Format hex code in unicode escape sequences in string literals #2916

Shivansh-007 · 2022-03-13T10:55:05Z

Closes #2067
Closes #2828

Checklist - did you ...

Add a CHANGELOG entry if necessary?
Add / update tests if necessary?
Add new / update outdated documentation? -> n/a

According to the table at https://docs.python.org/3/reference/lexical_analysis.html\#string-and-bytes-literals

felix-hilden

Thanks for the PR once again! A comment and some nits below 👍 Let's discuss.

src/black/linegen.py

src/black/mode.py

felix-hilden · 2022-03-14T16:44:47Z

src/black/strings.py

+
+
+def normalize_unicode_escape_sequences(leaf: Leaf) -> None:
+    """Replace hex codes in Unicode escape sequences with lowercase representation."""


This will have to be thought out still, as this comment points out. My two cents: I prefer upper case, and since Black formats hex numbers to upper already I think it would be consistent. The Python repr argument is solid too, but we should think about changing hex literals as well then.

I'd rather not change hex numbers, we already changed our mind there a few times.

So if we're not changing numbers (which I agree with), do y'all share the concern for consistency?

My comments read a bit ambiguously. So to be clear, I'm proposing that we switch the formatting to be upper case to be consistent with hex numbers. Y'all in?

src/black/strings.py

JelleZijlstra · 2022-03-16T03:24:10Z

src/black/strings.py

+
+
+def normalize_unicode_escape_sequences(leaf: Leaf) -> None:
+    """Replace hex codes in Unicode escape sequences with lowercase representation."""


I'd rather not change hex numbers, we already changed our mind there a few times.

test.py

…erals

github-actions · 2022-03-16T04:11:14Z

diff-shades results comparing this PR (1511959) to main (4e3303f). The full diff is available in the logs under the "Generate HTML diff report" step.

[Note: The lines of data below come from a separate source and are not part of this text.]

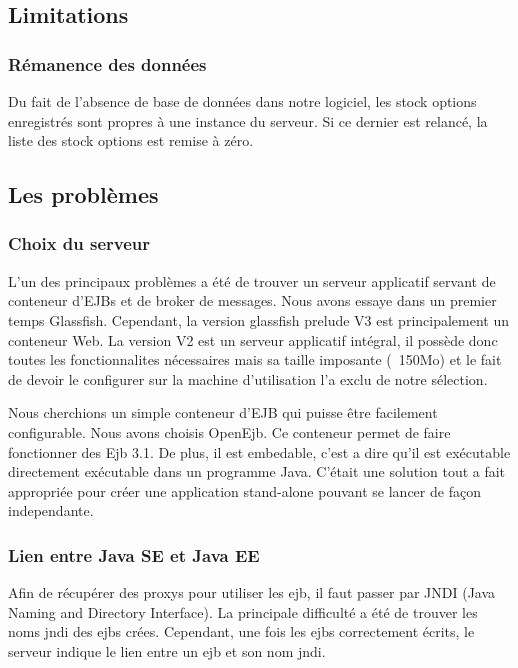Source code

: \subsection{Limitations}
\subsubsection{Rémanence des données}
Du fait de l'absence de base de données dans notre logiciel, les stock options enregistrés sont propres à une instance du serveur. Si ce dernier est relancé, la liste des stock options est remise à zéro.

\subsubsection{}

\subsection{Les problèmes}
\subsubsection{Choix du serveur}
L'un des principaux problèmes a été de trouver un serveur applicatif servant de conteneur d'EJBs et de broker de messages. Nous avons essaye dans un premier temps Glassfish. Cependant, la version glassfish prelude V3 est principalement un conteneur Web. La version V2 est un serveur applicatif intégral, il possède donc toutes les fonctionnalites nécessaires mais sa taille imposante (~150Mo) et le fait de devoir le configurer sur la machine d'utilisation l'a exclu de notre sélection.

Nous cherchions un simple conteneur d'EJB qui puisse être facilement configurable. Nous avons choisis OpenEjb. Ce conteneur permet de faire fonctionner des Ejb 3.1. De plus, il est embedable, c'est a dire qu'il est exécutable directement exécutable dans un programme Java. C'était une solution tout a fait appropriée pour créer une application stand-alone pouvant se lancer de façon independante.
\subsubsection{Lien entre Java SE et Java EE}
Afin de récupérer des proxys pour utiliser les ejb, il faut passer par JNDI (Java Naming and Directory Interface). La principale difficulté a été de trouver les noms jndi des ejbs crées. Cependant, une fois les ejbs correctement écrits, le serveur indique le lien entre un ejb et son nom jndi.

╭──────────────────────── Summary ────────────────────────╮
│ 5 projects & 38 files changed / 290 changes [+145/-145] │
│                                                         │
│ ... out of 2 363 850 lines, 11 046 files & 23 projects  │
╰─────────────────────────────────────────────────────────╯

Differences found.

What is this? | Workflow run | diff-shades documentation

src/black/strings.py

CHANGES.md

Co-authored-by: Jelle Zijlstra <jelle.zijlstra@gmail.com>

ichard26

I won't comment on the actual formatting style, but I got quite a few other suggestions. Not sure if this is too minor, but I'd recommend checking this is covered in the Black code style documentation!

Thanks again!

src/black/strings.py

ichard26

I forgot to mark my review as "request changes" which is relevant since this PR can still crash.

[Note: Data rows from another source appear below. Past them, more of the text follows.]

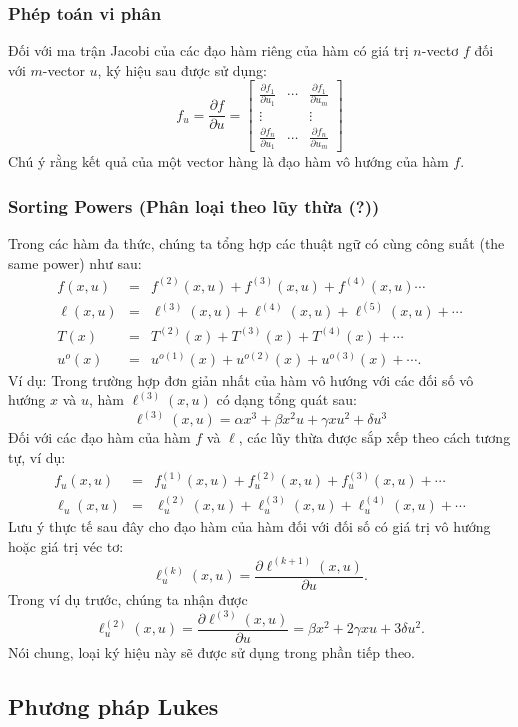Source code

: \documentclass[12pt,a4paper]{report}
\begin{document}
\subsubsection{Phép toán vi phân} Đối với ma trận Jacobi của các đạo hàm riêng của hàm có giá trị $n$-vectơ $f$ đối với $m$-vector $u$, ký hiệu sau được sử dụng: $$f_u = \frac{\partial f}{\partial u} = \begin{bmatrix}
\frac{\partial f_1}{\partial u_1} & \cdots & \frac{\partial f_1}{\partial u_m}\\ \vdots && \vdots \\ \frac{\partial f_n}{\partial u_1} &\cdots& \frac{\partial f_n}{\partial u_m}
\end{bmatrix}$$
Chú ý rằng kết quả của một vector hàng là đạo hàm vô hướng của hàm $f$.
\subsubsection{Sorting Powers (Phân loại theo lũy thừa (?))} Trong các hàm đa thức, chúng ta tổng hợp các thuật ngữ có cùng công suất (the same power) như sau: \begin{eqnarray}
	f(x, u) &=& f^{(2)}(x, u) + f^{(3)}(x, u) + f^{(4)}(x, u)\cdots \nonumber \\
	\ell(x, u) &=& \ell^{(3)}(x, u) + \ell^{(4)}(x, u) + \ell^{(5)}(x, u) + \cdots \nonumber \\
	T(x) &=& T^{(2)}(x) + T^{(3)}(x) + T^{(4)}(x) + \cdots \nonumber \\ u^o(x) &=& u^{o(1)}(x) + u^{o(2)}(x) + u^{o(3)}(x) + \cdots \nonumber .
\end{eqnarray}
Ví dụ: Trong trường hợp đơn giản nhất của hàm vô hướng với các đối số vô hướng $x$ và $u$, hàm $\ell^{(3)}(x, u)$ có dạng tổng quát sau: $$\ell^{(3)}(x, u) = \alpha x^3 + \beta x^2u + \gamma xu^2 + \delta u^3$$
Đối với các đạo hàm của hàm $f$ và $\ell$, các lũy thừa được sắp xếp theo cách tương tự, ví dụ: \begin{eqnarray}
	f_u(x, u) &=& f_u^{(1)}(x, u) + f_u^{(2)}(x, u) + f_u^{(3)}(x, u) + \cdots \nonumber \\ \ell_u(x, u) &=& \ell_u^{(2)}(x, u) + \ell_u^{(3)}(x, u) + \ell_u^{(4)}(x, u) + \cdots \nonumber
\end{eqnarray}
Lưu ý thực tế sau đây cho đạo hàm của hàm đối với đối số có giá trị vô hướng hoặc giá trị véc tơ: $$\ell_u^{(k)}(x, u) = \frac{\partial\ell^{(k+1)}(x, u)}{\partial u}.$$
Trong ví dụ trước, chúng ta nhận được
$$\ell_u^{(2)}(x, u) = \frac{\partial\ell^{(3)}(x, u)}{\partial u} = \beta x^2 + 2\gamma xu + 3\delta u^2.$$
Nói chung, loại ký hiệu này sẽ được sử dụng trong phần tiếp theo. 
\subsection{Phương pháp Lukes}
\end{document}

ichard26 · 2022-06-27T20:22:14Z

Hi @Shivansh-007, are you still able to and interested in working on this PR? If not, just lemme know and I'd be happy to pick it up!

ichard26 · 2022-08-03T16:07:48Z

So it's been two months without any updates and that's because I'm not that interested on working on this PR to be honest. It's stale and I have a bunch of other things I'd like/need to work on first. In the interest of being a good maintainer by delegating tasks, I've remarked this PR as "up for grabs" (a term I stole from Python Discord's projects). Anyone who wants to pick up this PR and fix it up and finish it is totally welcome to.

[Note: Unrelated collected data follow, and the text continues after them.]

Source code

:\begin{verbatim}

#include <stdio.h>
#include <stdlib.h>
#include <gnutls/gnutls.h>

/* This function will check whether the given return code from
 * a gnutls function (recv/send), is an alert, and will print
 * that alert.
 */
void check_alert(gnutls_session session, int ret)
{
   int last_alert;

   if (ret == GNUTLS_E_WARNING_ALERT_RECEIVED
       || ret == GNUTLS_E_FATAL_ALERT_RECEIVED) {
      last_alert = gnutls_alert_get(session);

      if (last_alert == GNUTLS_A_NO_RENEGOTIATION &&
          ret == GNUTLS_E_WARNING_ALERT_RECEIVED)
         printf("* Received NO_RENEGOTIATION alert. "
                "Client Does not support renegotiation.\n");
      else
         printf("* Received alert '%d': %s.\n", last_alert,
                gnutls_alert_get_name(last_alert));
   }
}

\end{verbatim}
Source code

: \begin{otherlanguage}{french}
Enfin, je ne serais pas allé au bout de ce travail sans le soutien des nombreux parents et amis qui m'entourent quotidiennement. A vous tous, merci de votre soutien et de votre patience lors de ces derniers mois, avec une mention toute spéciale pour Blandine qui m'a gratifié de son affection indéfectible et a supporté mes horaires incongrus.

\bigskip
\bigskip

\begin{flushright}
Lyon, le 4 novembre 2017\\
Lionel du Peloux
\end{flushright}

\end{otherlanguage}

I haven't looked at this PR enough to even know what needs to be done to get it review-ready, but I can think of these off the top of my head:

Address merge conflicts
Address review comments
- Specifically decide whether we want to reformat escapes in lowercase or uppercase

Once ready, please open a new PR and we'll be happy to review it. I'd encourage adding @Shivansh-007 as a co-author on your commits (just one is enough) though just to be nice :)

felix-hilden · 2022-08-15T18:31:12Z

Up-for-grabs seems like a neat idea, nice 👍

I think no other maintainers have yet expressed their opinion about lower vs. upper case. @ichard26 one way or the other?

Also, use named groups

JelleZijlstra · 2022-12-18T16:33:06Z

I brought this PR up to date, applied @ichard26's review suggestions, and fixed a few more things I noticed. I think this PR is now good to go unless we change our mind to go with uppercase (#2067).

JelleZijlstra · 2022-12-18T16:42:01Z

I determined the legal characters in \N escapes by doing something like [unicodedata.name(chr(i)) for i in range(65536)] (but ignoring invalid characters) and taking the set of all characters in the output. The length of the names ranged from 3 to 83. However, \N also accepts aliases and I'm not sure how to get a list of all of those; the Python docs point to https://www.unicode.org/Public/14.0.0/ucd/NameAliases.txt but that doesn't include the "ox" alias for 🐂. I manually verified that there are no one-character aliases.

Jackenmen · 2022-12-18T16:50:06Z

However, \N also accepts aliases and I'm not sure how to get a list of all of those; the Python docs point to unicode.org/Public/14.0.0/ucd/NameAliases.txt but that doesn't include the "ox" alias for 🐂

"ox" is the base name for 🐂 so it's returned by unicodedata.name().

JelleZijlstra · 2022-12-18T16:52:15Z

Ah thanks, I should have gone past 65536 to include astral characters. That increases the length range from 2 to 88 but doesn't add more characters to the set of characters that appear in names.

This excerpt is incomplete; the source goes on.